Rahmat Effendi Diduga Mendapat Uang dari Pengurusan Tanah Polder Bekasi
Penyidik KPK memeriksa pengusaha terkait dugaan penerimaan dana tersebut.
REPUBLIKA.CO.ID, JAKARTA -- Komisi Pemberantasan Korupsi (KPK) menelusuri aliran dana yang diterima tersangka pidana rasuah, Rahmat Effendi (RE), terkait pengurusan tanah di Polder Bekasi. KPK menduga wali kota Bekasi nonaktif itu menerima sejumlah uang dari pengurusan tanah tersebut.
Hal tersebut dikonfirmasi saat penyidik KPK memeriksa Direktur Utama PT Hanaveri Sentosa dan PT Kota Bintang Rayatri, Handoyo Santoso. Dia diperiksa dalam kapasitasnya sebagai saksi untuk memberikan keterangan bagi tersangka Rahmat Effendi.
"Saksi hadir dan dikonfirmasi mengenai proses pengurusan untuk proyek tanah bagi kebutuhan Polder dan dugaan aliran sejumlah uang untuk tersangka RE terkait pengurusan dimaksud," kata Plt Juru Bicara KPK, Ali Fikri di Jakarta, Kamis (24/3/2022).
Pemeriksaan dilakukan pada Rabu (23/3/2022) lalu di Gedung Merah Putih KPK. Keterangannya dibutuhkan untuk melengkapi berkas perkara para tersangka dalam kasus ini.
Seperti diketahui, Rahmat Effendi alias Bang Pepen ditetapkan sebagai tersangka penerima suap pengadaan barang dan jasa serta lelang jabatan setelah terjaring OTT KPK. Bang Pepen diringkus tim satuan tugas KPK bersama dengan 14 orang lain dalam operasi senyap tersebut.
Dalam operasi itu, KPK mengamankan uang total Rp 5 miliar dalam bentuk tunai dan buku tabungan.

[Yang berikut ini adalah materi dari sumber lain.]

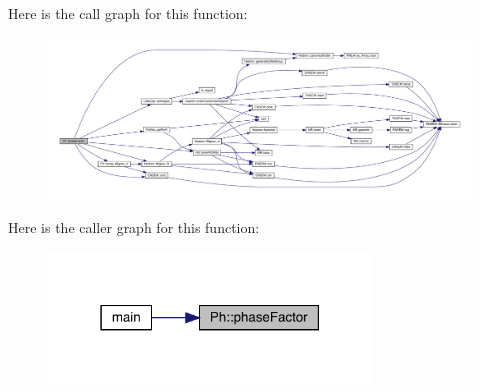 Here is the call graph for this function\+:
\nopagebreak
\begin{figure}[H]
\begin{center}
\leavevmode
\includegraphics[width=350pt]{d6/d3c/namespacePh_ad2fd8f885053b0833441c8388a9218b8_cgraph}
\end{center}
\end{figure}
Here is the caller graph for this function\+:
\nopagebreak
\begin{figure}[H]
\begin{center}
\leavevmode
\includegraphics[width=243pt]{d6/d3c/namespacePh_ad2fd8f885053b0833441c8388a9218b8_icgraph}
\end{center}
\end{figure}
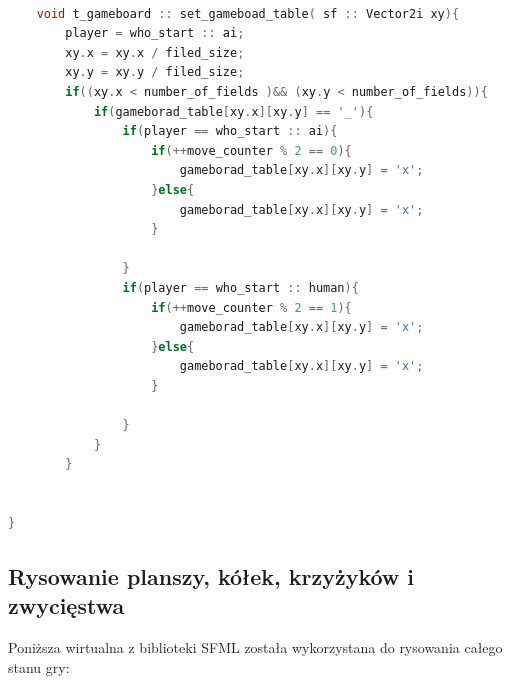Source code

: \documentclass[12pt]{article}
\begin{document}
    \begin{lstlisting}[language=C++, caption=set\_gameboad\_table()]
    
    void t_gameboard :: set_gameboad_table( sf :: Vector2i xy){
        player = who_start :: ai;
        xy.x = xy.x / filed_size;
        xy.y = xy.y / filed_size;
        if((xy.x < number_of_fields )&& (xy.y < number_of_fields)){
            if(gameborad_table[xy.x][xy.y] == '_'){
                if(player == who_start :: ai){
                    if(++move_counter % 2 == 0){
                        gameborad_table[xy.x][xy.y] = 'x';
                    }else{
                        gameborad_table[xy.x][xy.y] = 'x';
                    }

                }
                if(player == who_start :: human){
                    if(++move_counter % 2 == 1){
                        gameborad_table[xy.x][xy.y] = 'x';
                    }else{
                        gameborad_table[xy.x][xy.y] = 'x';
                    }

                }
            }
        }
        
    
}


    \end{lstlisting}
    

    \subsection{Rysowanie planszy, kółek, krzyżyków i zwycięstwa}

        Poniższa wirtualna z biblioteki SFML została wykorzystana do rysowania całego stanu gry:
\end{document}
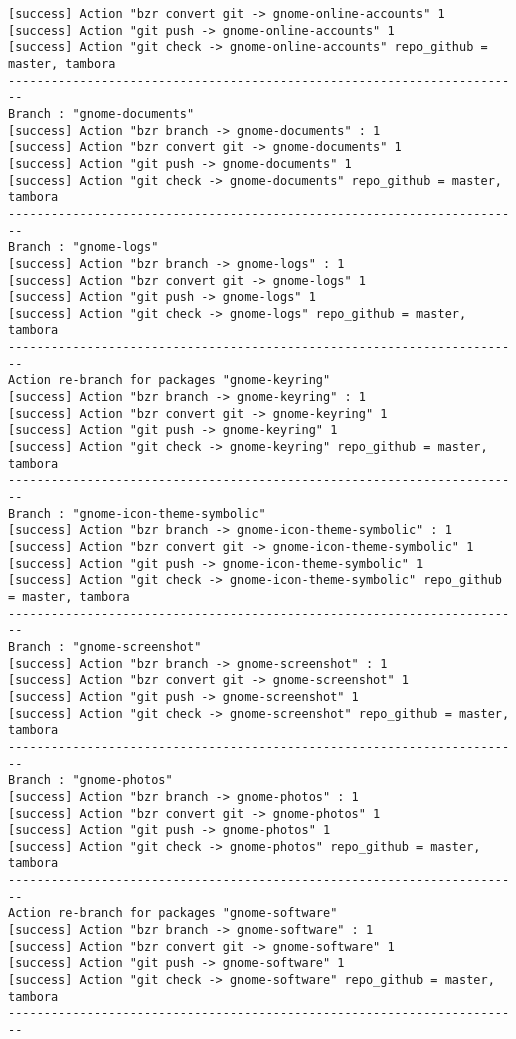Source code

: {\begin{lstlisting}[language=ShellBash2]
[success] Action "bzr convert git -> gnome-online-accounts" 1
[success] Action "git push -> gnome-online-accounts" 1
[success] Action "git check -> gnome-online-accounts" repo_github = master, tambora
------------------------------------------------------------------------
Branch : "gnome-documents"
[success] Action "bzr branch -> gnome-documents" : 1
[success] Action "bzr convert git -> gnome-documents" 1
[success] Action "git push -> gnome-documents" 1
[success] Action "git check -> gnome-documents" repo_github = master, tambora
------------------------------------------------------------------------
Branch : "gnome-logs"
[success] Action "bzr branch -> gnome-logs" : 1
[success] Action "bzr convert git -> gnome-logs" 1
[success] Action "git push -> gnome-logs" 1
[success] Action "git check -> gnome-logs" repo_github = master, tambora
------------------------------------------------------------------------
Action re-branch for packages "gnome-keyring" 
[success] Action "bzr branch -> gnome-keyring" : 1
[success] Action "bzr convert git -> gnome-keyring" 1
[success] Action "git push -> gnome-keyring" 1
[success] Action "git check -> gnome-keyring" repo_github = master, tambora
------------------------------------------------------------------------
Branch : "gnome-icon-theme-symbolic"
[success] Action "bzr branch -> gnome-icon-theme-symbolic" : 1
[success] Action "bzr convert git -> gnome-icon-theme-symbolic" 1
[success] Action "git push -> gnome-icon-theme-symbolic" 1
[success] Action "git check -> gnome-icon-theme-symbolic" repo_github = master, tambora
------------------------------------------------------------------------
Branch : "gnome-screenshot"
[success] Action "bzr branch -> gnome-screenshot" : 1
[success] Action "bzr convert git -> gnome-screenshot" 1
[success] Action "git push -> gnome-screenshot" 1
[success] Action "git check -> gnome-screenshot" repo_github = master, tambora
------------------------------------------------------------------------
Branch : "gnome-photos"
[success] Action "bzr branch -> gnome-photos" : 1
[success] Action "bzr convert git -> gnome-photos" 1
[success] Action "git push -> gnome-photos" 1
[success] Action "git check -> gnome-photos" repo_github = master, tambora
------------------------------------------------------------------------
Action re-branch for packages "gnome-software" 
[success] Action "bzr branch -> gnome-software" : 1
[success] Action "bzr convert git -> gnome-software" 1
[success] Action "git push -> gnome-software" 1
[success] Action "git check -> gnome-software" repo_github = master, tambora
------------------------------------------------------------------------

\end{lstlisting}}
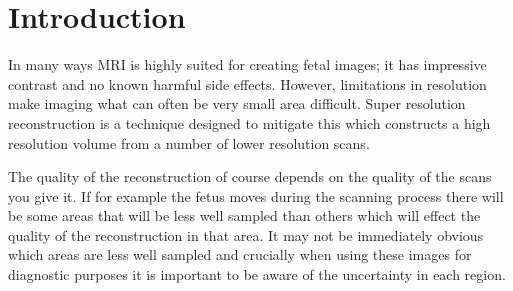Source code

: 









\chapter{Introduction}

In many ways MRI is highly suited for creating fetal images; it has impressive contrast and no known harmful side effects. However, limitations in resolution make imaging what can often be very small area difficult. Super resolution reconstruction is a technique designed to mitigate this which constructs a high resolution volume from a number of lower resolution scans.

The quality of the reconstruction of course depends on the quality of the scans you give it. If for example the fetus moves during the scanning process there will be some areas that will be less well sampled than others which will effect the quality of the reconstruction in that area. It may not be immediately obvious which areas are less well sampled and crucially when using these images for diagnostic purposes it is important to be aware of the uncertainty in each region.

Lembaga antirasuah itu kemudian menetapkan sembilan sebagai tersangka korupsi, termasuk Bang Pepen dari 14 orang yang berhasil disergap tim satuan tugas tersebut.
Politisi Partai Golkar itu diyakini mengintervensi lokasi ganti rugi dan pembebasan lahan yang dilakukan pemerintah kota Bekasi menggunakan APBD-P tahun 2021. Anggaran dalam APBD-P tersebut berjumlah keseluruhan Rp 286,5 miliar.
Dana itu kemudian digunakan untuk memberikan ganti rugi pembebasan lahan sekolah di wilayah Rawalumbu senilai Rp 21,8 miliar, pembebasan lahan Polder 202 senilai Rp 25,8 miliar, pembebasan lahan Polder Air Kranji senilai Rp 21,8 miliar, dan melanjutkan proyek pembangunan gedung teknis bersama senilai Rp 15 miliar.